Senior executives usually work at having strong relationships with their team members — but surprisingly often, they don’t focus as strongly on their relationship with their team as a whole. What’s even more curious is that intense one-to-one relationships are usually inconsistent with the leader’s stated philosophies about the importance of the group and their beliefs about the role of teamwork in managing both the organization and the work.

What could a person in power possibly want out of this kind of dysfunction? Some of the possibilities include:

  • The benefits of being “in relationship” in a way that you can only be with an individual, not with a group;
  • The definitive sense of power and control that comes from managing one relationship at a time without any risk of others taking exception to your leadership stance;
  • The chance to make each individual feel “special.”

An Unraveling Team

But the team falls apart. It becomes a team in name only, not in operation. Instead of acting like the Three Musketeers (one for all and all for one), the team members are forced to play a zero-sum game: “I’ll support you as long as you’ll support me.” Individual members go looking for what they think they need — a personal relationship with the power source. They may actually give up the idea of a true collaboration, and treat their teammates more like a loose coalition.

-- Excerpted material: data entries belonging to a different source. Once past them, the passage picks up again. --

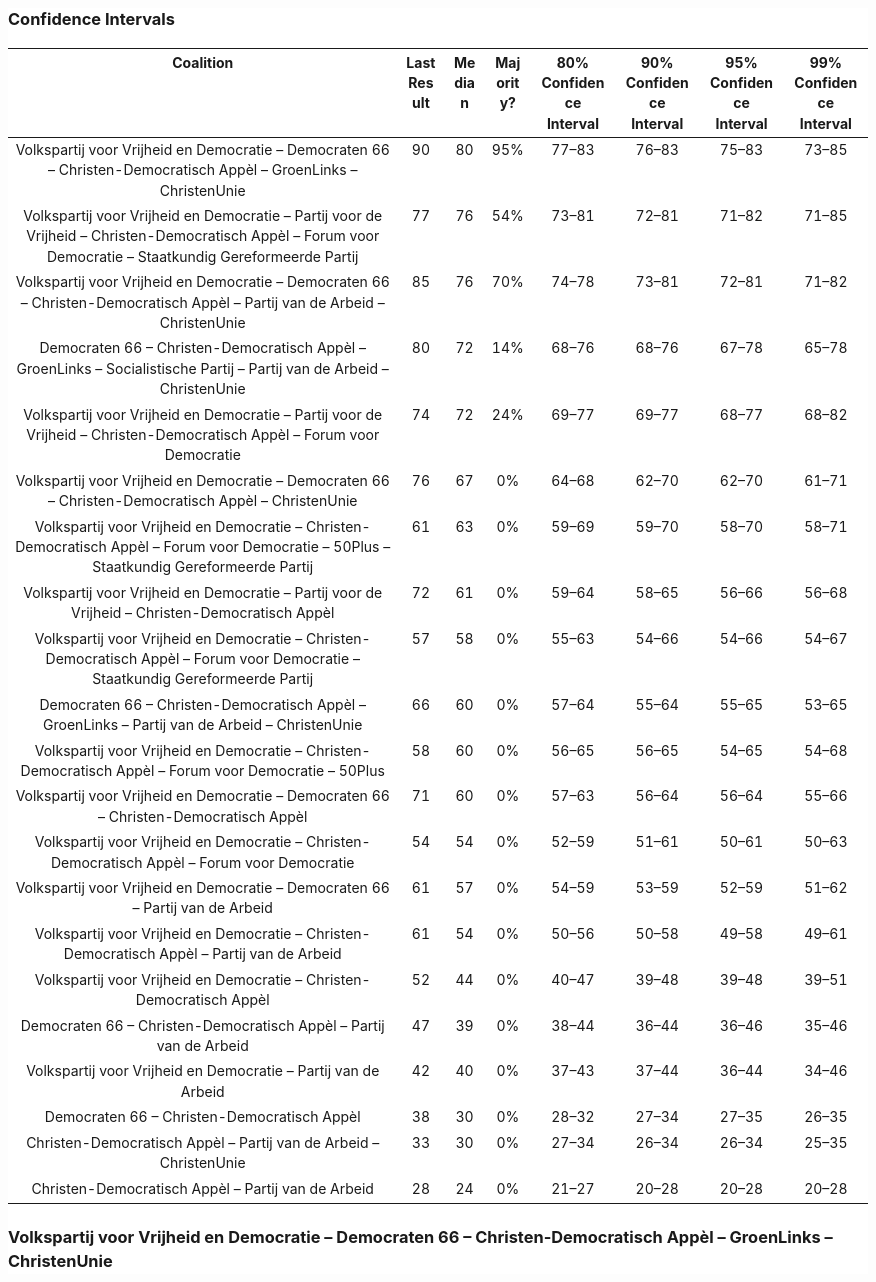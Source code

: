 ### Confidence Intervals

| Coalition | Last Result | Median | Majority? | 80% Confidence Interval | 90% Confidence Interval | 95% Confidence Interval | 99% Confidence Interval |
|:---------:|:-----------:|:------:|:---------:|:-----------------------:|:-----------------------:|:-----------------------:|:-----------------------:|
| Volkspartij voor Vrijheid en Democratie – Democraten 66 – Christen-Democratisch Appèl – GroenLinks – ChristenUnie | 90 | 80 | 95% | 77–83 | 76–83 | 75–83 | 73–85 |
| Volkspartij voor Vrijheid en Democratie – Partij voor de Vrijheid – Christen-Democratisch Appèl – Forum voor Democratie – Staatkundig Gereformeerde Partij | 77 | 76 | 54% | 73–81 | 72–81 | 71–82 | 71–85 |
| Volkspartij voor Vrijheid en Democratie – Democraten 66 – Christen-Democratisch Appèl – Partij van de Arbeid – ChristenUnie | 85 | 76 | 70% | 74–78 | 73–81 | 72–81 | 71–82 |
| Democraten 66 – Christen-Democratisch Appèl – GroenLinks – Socialistische Partij – Partij van de Arbeid – ChristenUnie | 80 | 72 | 14% | 68–76 | 68–76 | 67–78 | 65–78 |
| Volkspartij voor Vrijheid en Democratie – Partij voor de Vrijheid – Christen-Democratisch Appèl – Forum voor Democratie | 74 | 72 | 24% | 69–77 | 69–77 | 68–77 | 68–82 |
| Volkspartij voor Vrijheid en Democratie – Democraten 66 – Christen-Democratisch Appèl – ChristenUnie | 76 | 67 | 0% | 64–68 | 62–70 | 62–70 | 61–71 |
| Volkspartij voor Vrijheid en Democratie – Christen-Democratisch Appèl – Forum voor Democratie – 50Plus – Staatkundig Gereformeerde Partij | 61 | 63 | 0% | 59–69 | 59–70 | 58–70 | 58–71 |
| Volkspartij voor Vrijheid en Democratie – Partij voor de Vrijheid – Christen-Democratisch Appèl | 72 | 61 | 0% | 59–64 | 58–65 | 56–66 | 56–68 |
| Volkspartij voor Vrijheid en Democratie – Christen-Democratisch Appèl – Forum voor Democratie – Staatkundig Gereformeerde Partij | 57 | 58 | 0% | 55–63 | 54–66 | 54–66 | 54–67 |
| Democraten 66 – Christen-Democratisch Appèl – GroenLinks – Partij van de Arbeid – ChristenUnie | 66 | 60 | 0% | 57–64 | 55–64 | 55–65 | 53–65 |
| Volkspartij voor Vrijheid en Democratie – Christen-Democratisch Appèl – Forum voor Democratie – 50Plus | 58 | 60 | 0% | 56–65 | 56–65 | 54–65 | 54–68 |
| Volkspartij voor Vrijheid en Democratie – Democraten 66 – Christen-Democratisch Appèl | 71 | 60 | 0% | 57–63 | 56–64 | 56–64 | 55–66 |
| Volkspartij voor Vrijheid en Democratie – Christen-Democratisch Appèl – Forum voor Democratie | 54 | 54 | 0% | 52–59 | 51–61 | 50–61 | 50–63 |
| Volkspartij voor Vrijheid en Democratie – Democraten 66 – Partij van de Arbeid | 61 | 57 | 0% | 54–59 | 53–59 | 52–59 | 51–62 |
| Volkspartij voor Vrijheid en Democratie – Christen-Democratisch Appèl – Partij van de Arbeid | 61 | 54 | 0% | 50–56 | 50–58 | 49–58 | 49–61 |
| Volkspartij voor Vrijheid en Democratie – Christen-Democratisch Appèl | 52 | 44 | 0% | 40–47 | 39–48 | 39–48 | 39–51 |
| Democraten 66 – Christen-Democratisch Appèl – Partij van de Arbeid | 47 | 39 | 0% | 38–44 | 36–44 | 36–46 | 35–46 |
| Volkspartij voor Vrijheid en Democratie – Partij van de Arbeid | 42 | 40 | 0% | 37–43 | 37–44 | 36–44 | 34–46 |
| Democraten 66 – Christen-Democratisch Appèl | 38 | 30 | 0% | 28–32 | 27–34 | 27–35 | 26–35 |
| Christen-Democratisch Appèl – Partij van de Arbeid – ChristenUnie | 33 | 30 | 0% | 27–34 | 26–34 | 26–34 | 25–35 |
| Christen-Democratisch Appèl – Partij van de Arbeid | 28 | 24 | 0% | 21–27 | 20–28 | 20–28 | 20–28 |

### Volkspartij voor Vrijheid en Democratie – Democraten 66 – Christen-Democratisch Appèl – GroenLinks – ChristenUnie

When the typical situation is that somebody’s being treated as the team’s star or golden child, and another, less fortunate somebody is on the way to the woodshed or the doghouse, then each person’s every action and role tends to be discussed and dissected by the rest of the group. This kind of over-involvement can feel oddly like the imbalanced dynamics in some families, where there is always one sibling up and another one down — and everyone is buzzing about it.

Not all strong relationships are positive. Neither is the impact of all strong leaders. Both can take all the air out of the room, and stall innovation, creativity, and truth-telling. The experience can become one of frustration, anxiety, and insecurity about the future, with team members left wondering:

  • Can it be safe for me here?
  • What if I’m not really special?
  • What if it turns out that the other guy gets whatever he wants, and I get nothing?

Instead of the team engaging together — in a contest against the marketplace, or in resolving a policy problem — their work turns into an organizational game of shifting loyalties, backchannel communications, subtle and not-so-subtle manipulations, jockeying for position, and hardening of role boundaries.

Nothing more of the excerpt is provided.